What the task requires: Only the records, repeated exactly, should make up the response.

(Stored data)
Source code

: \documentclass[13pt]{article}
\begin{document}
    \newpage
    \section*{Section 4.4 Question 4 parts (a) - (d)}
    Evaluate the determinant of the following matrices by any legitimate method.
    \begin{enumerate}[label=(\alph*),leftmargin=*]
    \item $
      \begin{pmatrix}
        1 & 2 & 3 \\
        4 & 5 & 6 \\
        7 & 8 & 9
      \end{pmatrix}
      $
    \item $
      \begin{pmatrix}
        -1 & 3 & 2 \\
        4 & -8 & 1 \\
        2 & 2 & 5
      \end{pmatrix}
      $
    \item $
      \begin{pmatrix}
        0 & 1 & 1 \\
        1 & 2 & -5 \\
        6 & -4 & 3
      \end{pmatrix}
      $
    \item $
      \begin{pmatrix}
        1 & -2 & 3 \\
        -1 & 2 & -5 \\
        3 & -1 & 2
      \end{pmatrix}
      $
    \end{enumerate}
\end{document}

Worked solution:
Source code

: \documentclass[13pt]{article}
\begin{document}
    \newpage
    \section*{Section 4.4 Question 4 parts (a) - (d)}
    Evaluate the determinant of the following matrices by any legitimate method.
    \begin{enumerate}[label=(\alph*),leftmargin=*]
    \item $
      \begin{pmatrix}
        1 & 2 & 3 \\
        4 & 5 & 6 \\
        7 & 8 & 9
      \end{pmatrix}
      $
    \item $
      \begin{pmatrix}
        -1 & 3 & 2 \\
        4 & -8 & 1 \\
        2 & 2 & 5
      \end{pmatrix}
      $
    \item $
      \begin{pmatrix}
        0 & 1 & 1 \\
        1 & 2 & -5 \\
        6 & -4 & 3
      \end{pmatrix}
      $
    \item $
      \begin{pmatrix}
        1 & -2 & 3 \\
        -1 & 2 & -5 \\
        3 & -1 & 2
      \end{pmatrix}
      $
    \end{enumerate}
\end{document}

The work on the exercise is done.